(Rendered images with source text)
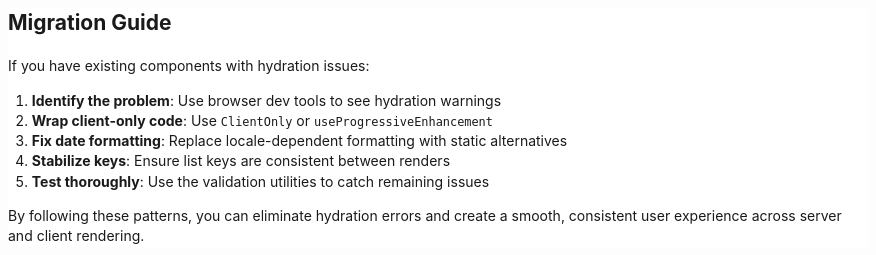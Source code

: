 ## Migration Guide

If you have existing components with hydration issues:

1. **Identify the problem**: Use browser dev tools to see hydration warnings
2. **Wrap client-only code**: Use `ClientOnly` or `useProgressiveEnhancement`
3. **Fix date formatting**: Replace locale-dependent formatting with static alternatives
4. **Stabilize keys**: Ensure list keys are consistent between renders
5. **Test thoroughly**: Use the validation utilities to catch remaining issues

By following these patterns, you can eliminate hydration errors and create a smooth, consistent user experience across server and client rendering.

*Try it*
All lines of the records above with the word "client" in them are to be copied.

*Response*
2. **Wrap client-only code**: Use `ClientOnly` or `useProgressiveEnhancement`
By following these patterns, you can eliminate hydration errors and create a smooth, consistent user experience across server and client rendering.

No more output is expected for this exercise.